All eight-thousanders are located in the Himalayan and Karakoram mountain ranges in Asia. They are the mountains whose summits are in the death zone - altitudes above a certain point where the amount of oxygen is insufficient to sustain human life.
The world’s tallest mountains are perilous containing towering blocks of ice that can crush climbers in seconds. They are known for their tremendous avalanches of rock and snow that can wipe out entire expeditions. And they are home to spider webs of ice crevasses that swallow humans whole. Even during the summer, average daytime temperatures are frigid. And, hurricane-force winds are common.
These photographs from theInternational Space Station show Annapurna and Manaslu (top) and the central Karakoram, the highest concentration of 8,000-meter mountains on Earth. (Astronaut photographs ISS025-E-011510 andISS037-E-017916 courtesy NASA/JSC Gateway to Astronaut Photography of Earth)
Then, of course, there is the lack of oxygen. At 5,000 meters (16,404 feet), the atmosphere contains about half as much oxygen as at sea level. By 6,000 meters (19,685 feet), the air is so thin that full acclimatization is no longer possible. No matter how fit, climbers begin to slowly suffocate. By 7,000 meters (22,966 feet), survival times plummet and lucid thought becomes difficult. By 8,000 meters—the so-called “death zone”—even the strongest climbers can survive for a few days at best.

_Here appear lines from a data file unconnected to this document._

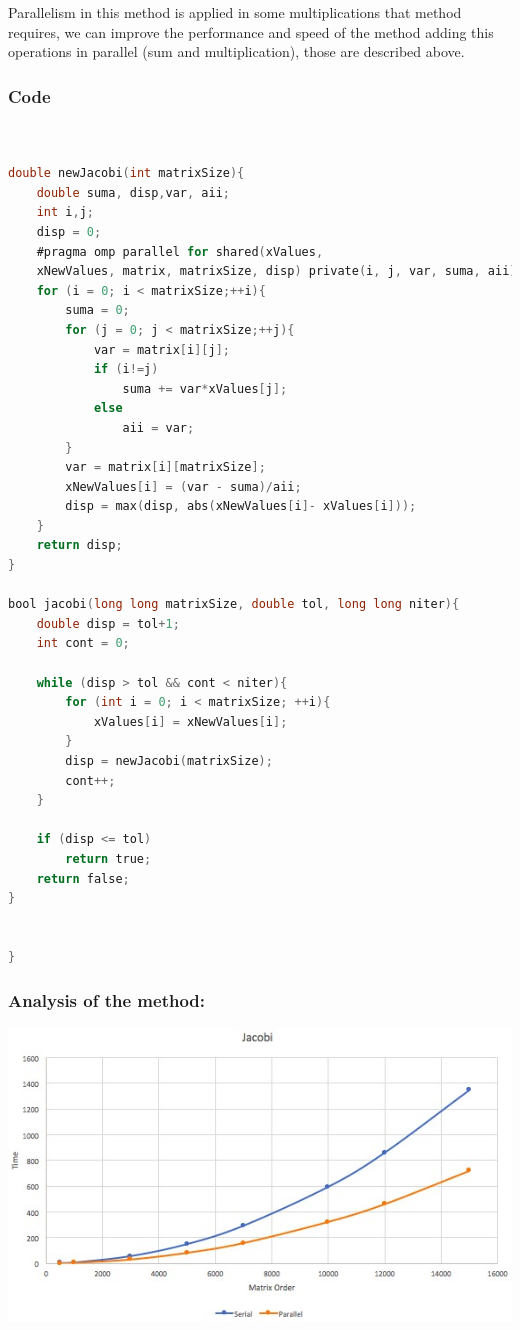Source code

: \documentclass{article}
\begin{document}
Parallelism in this method is applied in some multiplications that method
requires, we can improve the performance and speed of the method adding this
operations in parallel (sum and multiplication), those are described above.

\subsubsection{Code}

\begin{lstlisting}[language=C]


double newJacobi(int matrixSize){
    double suma, disp,var, aii;
    int i,j;
    disp = 0;
    #pragma omp parallel for shared(xValues, 
    xNewValues, matrix, matrixSize, disp) private(i, j, var, suma, aii)
    for (i = 0; i < matrixSize;++i){
        suma = 0;
        for (j = 0; j < matrixSize;++j){
            var = matrix[i][j];
            if (i!=j)
                suma += var*xValues[j];
            else
                aii = var;
        }
        var = matrix[i][matrixSize];
        xNewValues[i] = (var - suma)/aii;
        disp = max(disp, abs(xNewValues[i]- xValues[i]));
    }
    return disp;
}

bool jacobi(long long matrixSize, double tol, long long niter){
    double disp = tol+1;
    int cont = 0;

    while (disp > tol && cont < niter){
        for (int i = 0; i < matrixSize; ++i){
            xValues[i] = xNewValues[i];
        }
        disp = newJacobi(matrixSize);
        cont++;
    }

    if (disp <= tol)
        return true;
    return false;
}


}


\end{lstlisting}


\subsubsection{Analysis of the method:}


\includegraphics[width=\linewidth]{./images/gj.jpeg}\\
\end{document}
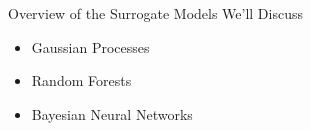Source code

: \begin{frame}[c]{Overview of the Surrogate Models We'll Discuss}

\begin{itemize}
	\item Gaussian Processes 
	\item Random Forests 
	\item Bayesian Neural Networks 

\end{itemize}

%
%
%
%
%  
%
%


\end{frame}
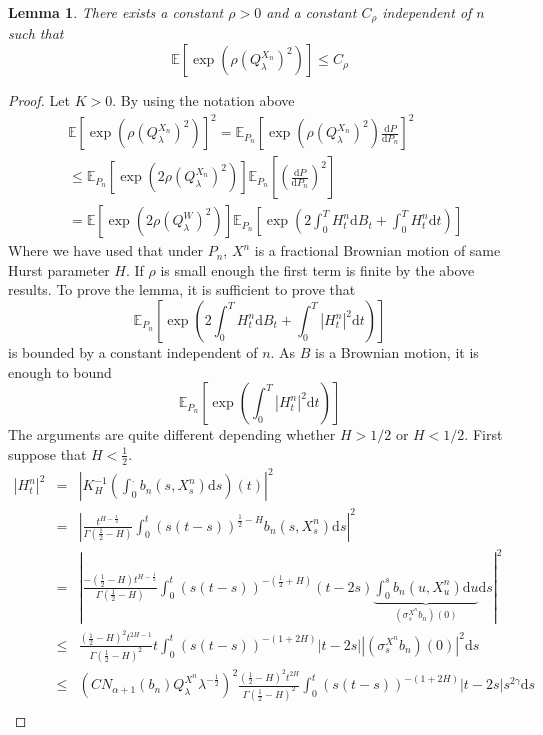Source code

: \documentclass[11pt,a4paper,draft,reqno]{amsart}
\newtheorem{lemma}{Lemma}
\theoremstyle{definition}
\newcommand{\expect}{\mathbb{E}}
\newcommand{\dd}{\mathrm{d}}
\begin{document}
\begin{lemma}\label{majoration Qn}
There exists a constant $\rho >0$ and a constant $C_\rho$ independent of $n$ such that
$$\expect\left[\exp\left(\rho(Q^{X_n}_\lambda)^2\right)\right]\le C_\rho$$
\end{lemma}
\begin{proof}
Let $K>0$. 
By using the notation above
\begin{equation*}
\begin{split} 
&
\expect\left[\exp\left(\rho(Q^{X_n}_\lambda)^2\right)\right] ^2 =\expect_{P_n}\left[\exp\left(\rho(Q^{X_n}_\lambda)^2\right)\frac{\dd P}{\dd P_n}\right] ^2
\\ & \le 
\expect_{P_n}\left[\exp\left(2\rho(Q^{X_n}_\lambda)^2\right)\right] 
\expect_{P_n}\left[\left(\frac{\dd P}{\dd P_n}\right)^2\right] 
\\ & =
\expect\left[\exp\left(2\rho(Q^{W}_\lambda)^2\right)\right] 
	\expect_{P_n}\left[\exp\left(2\int_0^TH^n_t\dd B_t + \int_0^TH^n_t\dd t \right)\right]
\end{split}
\end{equation*}
Where we have used that under $P_n$, $X^n$ is a fractional Brownian motion of same Hurst parameter $H$. If $\rho$ is small enough the first term is finite by the above results. 
 To prove the lemma, it is sufficient to prove that 
$$\expect_{P_n}\left[\exp\left(2\int_0^TH^n_t\dd B_t + \int_0^T\left|H^n_t\right|^2\dd t \right)\right]$$
is bounded by a constant independent of $n$. As $B$ is a Brownian motion, it is enough to bound 
$$\expect_{P_n}\left[\exp\left(\int_0^{T}\left|H_t^n\right|^{2}\dd t\right)\right]$$
The arguments are quite different depending whether $H>1/2$ or $H<1/2$.
First suppose that $H<\frac12$.
\begin{eqnarray*}
|H_t^n|^2
&=&
\left|K_H^{-1}\left(\int_0^. b_n(s,X^n_s)\dd s\right)(t)\right|^2\\
&=&
\left|\frac{t^{H-\frac12}}{\Gamma(\frac12 - H)}\int_0^t (s(t-s))^{\frac12-H}b_n(s,X^n_s)\dd s\right|^2\\
&=&
\left|\frac{-\left(\frac12-H\right)t^{H-\frac12}}{\Gamma(\frac12 - H)}\int_0^t (s(t-s))^{-(\frac12+H)}(t-2s)\underbrace{\int_0^sb_n(u,X^n_u)\dd u}_{\left(\sigma_s^{X^n}b_n\right)(0)}\dd s\right|^2\\
&\le&
\frac{\left(\frac12-H\right)^2t^{2H-1}}{\Gamma(\frac12 - H)^2}t\int_0^t(s(t-s))^{-(1+2H)}\left|t-2s\right|\left|\left(\sigma_s^{X^n}b_n\right)(0)\right|^2\dd s\\
&\le&
\left(CN_{\alpha+1}(b_n)Q_\lambda^{X^n}\lambda^{-\frac12}\right)^2\frac{\left(\frac12-H\right)^2t^{2H}}{\Gamma(\frac12 - H)^2}\int_0^t(s(t-s))^{-(1+2H)}\left|t-2s\right|s^{2\gamma}\dd s\\

\end{eqnarray*}
\end{proof}
\end{document}
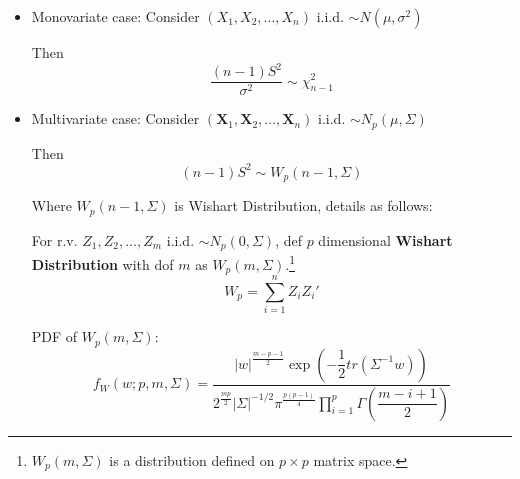 \begin{itemize}[topsep=2pt,itemsep=2pt]
    \item Monovariate case: Consider $ (X_1,X_2,\ldots,X_n) $ i.i.d. $ \sim N(\mu,\sigma ^2) $

    
    

    Then 
    \[
        \dfrac{(n-1)S^2}{\sigma ^2}\sim \chi^2_{n-1} 
    \]
    
    \item Multivariate case: Consider $ (\mathbf{X}_{1},\mathbf{X}_{2},\ldots,\mathbf{X}_{n})  $ i.i.d. $ \sim N_p(\mu,\Sigma ) $
    
    Then
    \[
        (n-1) S^2\sim W_p(n-1,\Sigma )
    \]
    
    Where $ W_p(n-1,\Sigma ) $ is Wishart Distribution, details as follows:

         For r.v. $ Z_1,Z_2,\ldots,Z_m $ i.i.d. $ \sim N_p(0,\Sigma  ) $, def $ p $ dimensional \textbf{Wishart Distribution } with dof $ m $ as $ W_p(m,\Sigma ) $.\footnote{$ W_p(m,\Sigma ) $ is a distribution defined on $ p\times p $ matrix space.}
        \begin{equation}
            W_p=\sum_{i=1}^nZ_iZ_i' 
        \end{equation}

        
        PDF of $ W_p(m,\Sigma ) $:
        \begin{equation}
            f_W(w;p,m,\Sigma )= \dfrac{|w|^{\frac{m-p-1}{2}}\exp\left( -\dfrac{1}{2}tr(\Sigma ^{-1}w) \right)}{2^{\frac{mp}{2}}|\Sigma |^{-1/2}\pi^{\frac{p(p-1)}{4}}{\displaystyle\prod_{i=1}^p\Gamma (\dfrac{m-i+1}{2})} }
        \end{equation}


\end{itemize}
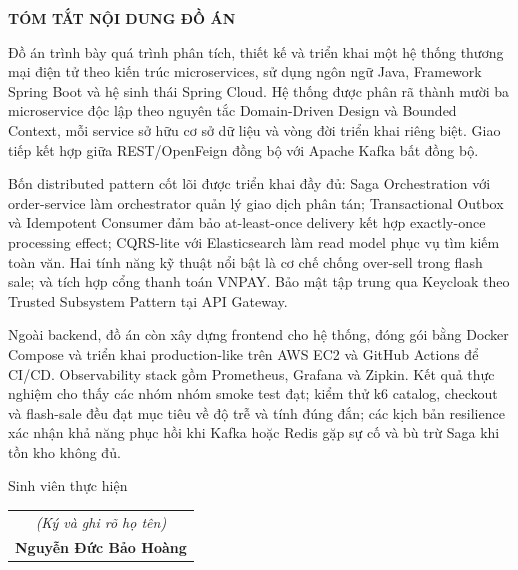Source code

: \documentclass[../DoAn.tex]{subfiles}
\begin{document}
\begin{center}
    \Large{\textbf{TÓM TẮT NỘI DUNG ĐỒ ÁN}}\\
\end{center}
\vspace{1cm}

Đồ án trình bày quá trình phân tích, thiết kế và triển khai một hệ thống thương mại điện tử
theo kiến trúc microservices, sử dụng ngôn ngữ Java, Framework Spring Boot và hệ sinh thái Spring Cloud. Hệ thống được phân rã thành mười ba microservice độc lập theo nguyên tắc Domain-Driven Design và Bounded Context, mỗi service sở hữu cơ sở dữ liệu và vòng đời triển khai riêng biệt. Giao tiếp kết hợp giữa REST/OpenFeign đồng bộ với Apache Kafka bất đồng bộ.

Bốn distributed pattern cốt lõi được triển khai đầy đủ: Saga Orchestration với order-service
làm orchestrator quản lý giao dịch phân tán; Transactional Outbox và Idempotent Consumer đảm
bảo at-least-once delivery kết hợp exactly-once processing effect; CQRS-lite với Elasticsearch
làm read model phục vụ tìm kiếm toàn văn. Hai tính năng kỹ thuật nổi bật là cơ chế chống
over-sell trong flash sale; và tích hợp cổng thanh toán VNPAY. Bảo mật tập trung qua Keycloak  theo Trusted Subsystem Pattern tại API Gateway.

Ngoài backend, đồ án còn xây dựng frontend cho hệ thống, đóng gói bằng Docker Compose
và triển khai production-like trên AWS EC2 và GitHub Actions để CI/CD. Observability stack gồm Prometheus, Grafana và Zipkin. Kết quả thực nghiệm cho thấy các nhóm nhóm smoke test đạt; kiểm thử k6 catalog, checkout và flash-sale đều đạt mục tiêu về độ trễ và tính đúng đắn; các kịch bản resilience xác nhận khả năng phục hồi khi Kafka hoặc Redis gặp sự cố và bù trừ Saga khi tồn kho không đủ.

\vspace{1cm}

\begin{flushright}
Sinh viên thực hiện\\
\begin{tabular}{@{}c@{}}
\textit{(Ký và ghi rõ họ tên)}\\
\textbf{Nguyễn Đức Bảo Hoàng}
\end{tabular}
\end{flushright}
\end{document}
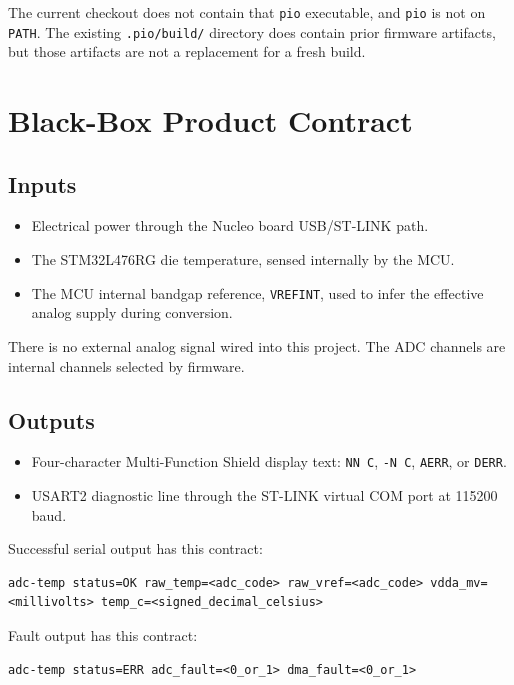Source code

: \documentclass[11pt,a4paper]{article}
\begin{document}
The current checkout does not contain that \texttt{pio} executable, and
\texttt{pio} is not on \texttt{PATH}. The existing \texttt{.pio/build/}
directory does contain prior firmware artifacts, but those artifacts are not a
replacement for a fresh build.

\section{Black-Box Product Contract}

\subsection{Inputs}

\begin{itemize}[leftmargin=*]
  \item Electrical power through the Nucleo board USB/ST-LINK path.
  \item The STM32L476RG die temperature, sensed internally by the MCU.
  \item The MCU internal bandgap reference, \texttt{VREFINT}, used to infer the
        effective analog supply during conversion.
\end{itemize}

There is no external analog signal wired into this project. The ADC channels are
internal channels selected by firmware.

\subsection{Outputs}

\begin{itemize}[leftmargin=*]
  \item Four-character Multi-Function Shield display text:
        \texttt{NN C}, \texttt{-N C}, \texttt{AERR}, or \texttt{DERR}.
  \item USART2 diagnostic line through the ST-LINK virtual COM port at
        115200 baud.
\end{itemize}

Successful serial output has this contract:

\begin{lstlisting}
adc-temp status=OK raw_temp=<adc_code> raw_vref=<adc_code> vdda_mv=<millivolts> temp_c=<signed_decimal_celsius>
\end{lstlisting}

Fault output has this contract:

\begin{lstlisting}
adc-temp status=ERR adc_fault=<0_or_1> dma_fault=<0_or_1>
\end{lstlisting}
\end{document}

The three most dangerous of the eight-thousanders—Annapurna, K2, and Nanga Parbat—claim the life of about one climber for every four who reach the top. The fatality rate for Annapurna, the most dangerous mountain in the world, is over 30 percent. Bottled oxygen and guided climbs have made Mount Everest much safer than it was decades ago, but the world’s tallest mountain still takes lives regularly. Nine people died on the mountain in 2013. Ten in 2012.